Yesterday, Twitter began testing a new 280-character count in select languages in an effort for users to become more expressive. In a post from Twitter’s blog, Aliza Rosen articulated that the Twitter company wants users to express themselves without limitations. “Our research shows us that the character limit is a major cause of frustration for people Tweeting in English, but it is not for those Tweeting in Japanese. Also, in all markets, when people don’t have to cram their thoughts into 140 characters and actually have some to spare, we see more people Tweeting – which is awesome!”1
Twitter’s chief executive officer, Jack Dorsey tweeted “This is a small change, but a big move for us.”
Twitter’s new feature will only be available to a small group of users for now as it is still considered a test.
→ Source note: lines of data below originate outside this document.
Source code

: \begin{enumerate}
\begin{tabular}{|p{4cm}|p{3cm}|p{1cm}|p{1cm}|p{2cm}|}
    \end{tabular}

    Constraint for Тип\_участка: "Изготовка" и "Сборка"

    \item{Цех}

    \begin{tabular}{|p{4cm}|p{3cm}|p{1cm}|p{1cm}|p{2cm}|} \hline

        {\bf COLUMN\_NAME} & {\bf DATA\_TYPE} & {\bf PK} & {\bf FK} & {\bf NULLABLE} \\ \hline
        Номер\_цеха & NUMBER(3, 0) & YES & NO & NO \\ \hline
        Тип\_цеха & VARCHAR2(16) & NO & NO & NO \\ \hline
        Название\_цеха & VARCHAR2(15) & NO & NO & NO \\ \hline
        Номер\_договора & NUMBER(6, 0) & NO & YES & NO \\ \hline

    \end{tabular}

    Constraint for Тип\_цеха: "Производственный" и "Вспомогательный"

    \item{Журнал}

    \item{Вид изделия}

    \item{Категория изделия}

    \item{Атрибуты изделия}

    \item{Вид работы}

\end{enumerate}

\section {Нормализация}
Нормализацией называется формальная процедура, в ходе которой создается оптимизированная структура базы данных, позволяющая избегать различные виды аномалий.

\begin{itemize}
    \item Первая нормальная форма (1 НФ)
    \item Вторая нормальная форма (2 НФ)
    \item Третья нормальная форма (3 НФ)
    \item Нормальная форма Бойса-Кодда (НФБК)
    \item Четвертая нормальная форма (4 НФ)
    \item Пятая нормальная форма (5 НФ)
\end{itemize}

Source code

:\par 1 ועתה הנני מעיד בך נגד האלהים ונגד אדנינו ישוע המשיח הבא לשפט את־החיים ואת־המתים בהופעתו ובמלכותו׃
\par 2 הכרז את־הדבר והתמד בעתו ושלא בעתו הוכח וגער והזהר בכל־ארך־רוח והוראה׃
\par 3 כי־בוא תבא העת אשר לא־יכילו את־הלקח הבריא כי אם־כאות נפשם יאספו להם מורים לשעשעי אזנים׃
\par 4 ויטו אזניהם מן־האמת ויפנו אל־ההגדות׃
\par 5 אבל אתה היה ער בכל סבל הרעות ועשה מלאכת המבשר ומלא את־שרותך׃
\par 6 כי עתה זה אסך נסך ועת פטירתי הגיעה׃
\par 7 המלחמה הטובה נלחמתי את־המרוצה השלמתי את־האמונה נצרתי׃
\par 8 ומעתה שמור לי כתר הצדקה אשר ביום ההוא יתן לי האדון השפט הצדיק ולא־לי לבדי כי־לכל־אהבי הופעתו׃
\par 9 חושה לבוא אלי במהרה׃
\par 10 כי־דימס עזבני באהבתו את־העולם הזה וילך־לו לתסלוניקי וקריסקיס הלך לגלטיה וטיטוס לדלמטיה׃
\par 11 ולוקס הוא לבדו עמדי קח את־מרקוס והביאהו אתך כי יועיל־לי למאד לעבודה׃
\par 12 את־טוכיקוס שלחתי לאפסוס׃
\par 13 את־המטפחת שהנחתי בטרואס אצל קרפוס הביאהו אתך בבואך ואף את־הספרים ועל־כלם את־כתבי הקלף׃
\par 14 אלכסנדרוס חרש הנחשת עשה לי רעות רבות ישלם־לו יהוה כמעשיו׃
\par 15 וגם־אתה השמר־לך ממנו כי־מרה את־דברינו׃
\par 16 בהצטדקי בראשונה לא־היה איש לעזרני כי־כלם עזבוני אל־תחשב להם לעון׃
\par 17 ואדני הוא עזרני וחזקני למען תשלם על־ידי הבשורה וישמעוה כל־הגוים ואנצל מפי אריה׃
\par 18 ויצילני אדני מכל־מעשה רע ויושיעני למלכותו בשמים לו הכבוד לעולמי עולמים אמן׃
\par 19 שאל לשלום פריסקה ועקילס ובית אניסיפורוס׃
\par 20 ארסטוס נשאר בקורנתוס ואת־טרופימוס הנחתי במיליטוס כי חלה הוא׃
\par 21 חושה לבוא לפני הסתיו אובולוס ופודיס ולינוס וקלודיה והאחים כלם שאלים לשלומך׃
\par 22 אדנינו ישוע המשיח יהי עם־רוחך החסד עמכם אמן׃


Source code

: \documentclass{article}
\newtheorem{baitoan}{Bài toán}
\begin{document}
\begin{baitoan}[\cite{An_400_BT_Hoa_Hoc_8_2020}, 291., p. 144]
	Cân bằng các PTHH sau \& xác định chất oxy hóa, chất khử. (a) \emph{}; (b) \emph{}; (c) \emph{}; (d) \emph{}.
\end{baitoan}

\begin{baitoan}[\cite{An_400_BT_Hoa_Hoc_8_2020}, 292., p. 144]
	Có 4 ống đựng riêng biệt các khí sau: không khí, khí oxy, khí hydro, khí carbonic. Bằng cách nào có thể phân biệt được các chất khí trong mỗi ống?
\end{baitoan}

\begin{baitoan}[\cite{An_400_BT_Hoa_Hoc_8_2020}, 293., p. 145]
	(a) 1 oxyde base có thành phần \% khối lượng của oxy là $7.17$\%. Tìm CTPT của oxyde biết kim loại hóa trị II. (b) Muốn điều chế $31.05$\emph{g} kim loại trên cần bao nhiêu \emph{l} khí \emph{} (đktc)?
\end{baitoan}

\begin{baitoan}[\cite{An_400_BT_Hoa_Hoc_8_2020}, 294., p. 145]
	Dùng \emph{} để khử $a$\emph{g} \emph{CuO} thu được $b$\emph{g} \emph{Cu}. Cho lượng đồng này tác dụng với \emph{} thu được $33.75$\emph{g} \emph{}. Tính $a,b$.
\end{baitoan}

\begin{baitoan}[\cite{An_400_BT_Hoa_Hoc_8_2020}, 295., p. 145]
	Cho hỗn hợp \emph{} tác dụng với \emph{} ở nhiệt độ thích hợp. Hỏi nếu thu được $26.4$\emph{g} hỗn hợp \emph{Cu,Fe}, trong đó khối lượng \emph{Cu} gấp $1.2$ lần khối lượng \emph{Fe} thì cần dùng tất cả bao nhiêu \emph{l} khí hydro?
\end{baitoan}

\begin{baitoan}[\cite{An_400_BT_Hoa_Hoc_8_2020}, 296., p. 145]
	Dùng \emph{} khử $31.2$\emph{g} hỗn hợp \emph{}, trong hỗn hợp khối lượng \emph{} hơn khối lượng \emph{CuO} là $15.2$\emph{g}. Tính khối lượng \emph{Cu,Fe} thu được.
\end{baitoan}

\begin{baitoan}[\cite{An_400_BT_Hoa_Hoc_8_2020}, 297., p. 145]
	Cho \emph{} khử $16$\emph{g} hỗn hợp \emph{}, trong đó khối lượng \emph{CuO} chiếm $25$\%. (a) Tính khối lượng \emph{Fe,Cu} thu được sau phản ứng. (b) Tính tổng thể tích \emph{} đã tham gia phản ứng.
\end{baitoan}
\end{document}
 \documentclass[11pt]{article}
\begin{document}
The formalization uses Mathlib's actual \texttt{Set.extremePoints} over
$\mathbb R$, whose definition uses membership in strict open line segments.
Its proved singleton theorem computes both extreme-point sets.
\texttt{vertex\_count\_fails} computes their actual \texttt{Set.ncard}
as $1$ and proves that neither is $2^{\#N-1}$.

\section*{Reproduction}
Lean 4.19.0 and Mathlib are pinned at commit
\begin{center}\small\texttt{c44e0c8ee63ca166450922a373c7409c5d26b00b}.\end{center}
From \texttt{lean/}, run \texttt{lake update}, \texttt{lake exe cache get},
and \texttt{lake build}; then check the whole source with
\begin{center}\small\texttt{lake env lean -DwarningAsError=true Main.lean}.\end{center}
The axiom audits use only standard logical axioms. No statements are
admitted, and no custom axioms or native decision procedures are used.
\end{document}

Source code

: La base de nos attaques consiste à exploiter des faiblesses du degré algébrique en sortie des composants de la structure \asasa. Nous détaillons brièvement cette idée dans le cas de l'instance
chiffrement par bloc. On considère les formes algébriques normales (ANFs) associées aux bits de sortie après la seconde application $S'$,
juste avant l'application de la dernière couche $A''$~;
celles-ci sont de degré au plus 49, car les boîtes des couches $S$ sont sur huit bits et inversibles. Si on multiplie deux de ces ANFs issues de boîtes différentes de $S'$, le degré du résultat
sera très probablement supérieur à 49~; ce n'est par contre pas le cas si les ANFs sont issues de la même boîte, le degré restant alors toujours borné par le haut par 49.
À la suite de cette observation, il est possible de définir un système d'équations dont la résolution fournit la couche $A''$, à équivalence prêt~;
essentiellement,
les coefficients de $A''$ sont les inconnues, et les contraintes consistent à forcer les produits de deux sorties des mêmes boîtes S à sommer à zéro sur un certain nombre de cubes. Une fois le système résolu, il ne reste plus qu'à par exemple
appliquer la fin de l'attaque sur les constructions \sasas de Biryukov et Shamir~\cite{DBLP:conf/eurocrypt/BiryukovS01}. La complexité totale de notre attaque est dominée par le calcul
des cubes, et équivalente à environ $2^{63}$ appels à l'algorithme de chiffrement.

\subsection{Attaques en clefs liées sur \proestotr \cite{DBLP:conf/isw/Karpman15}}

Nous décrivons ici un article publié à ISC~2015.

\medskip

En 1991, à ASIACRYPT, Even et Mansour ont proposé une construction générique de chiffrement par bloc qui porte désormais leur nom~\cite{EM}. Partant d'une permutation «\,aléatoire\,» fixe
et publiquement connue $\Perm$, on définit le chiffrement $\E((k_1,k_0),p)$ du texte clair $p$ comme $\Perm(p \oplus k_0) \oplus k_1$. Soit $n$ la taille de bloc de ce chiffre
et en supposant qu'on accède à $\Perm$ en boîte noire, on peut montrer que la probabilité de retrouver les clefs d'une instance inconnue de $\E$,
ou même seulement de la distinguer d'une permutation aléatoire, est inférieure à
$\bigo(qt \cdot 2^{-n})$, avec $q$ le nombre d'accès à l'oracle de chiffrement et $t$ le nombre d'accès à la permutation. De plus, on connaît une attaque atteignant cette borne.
The new feature was introduced to the fact that users, constrained to 140 characters, had difficulties when writing in certain languages such as English, Spanish, French or Portuguese compared to other languages such as Japanese, Chinese and Korean.
Will Twitter double the character count to 280? Making this adjustment to the word limit is a huge leap for this social media platform. Currently, the company has indicated that it is not officially rolling the feature out yet. Only time will tell. If they do take this course of action, many people are worried that their Twitter feeds will now become more cluttered with rants and extended long ads than short and sweet points.
Most of Twitters users and interfaces are geared towards people who want to see short posts and precise answers to questions. Character limits make it more challenging to put a lot of words into 140 characters, but also make it more simplistic to tweet or reply. Whereas if someone wants to rant about a political view, they will soon be able to clutter users feeds with up to 280 characters.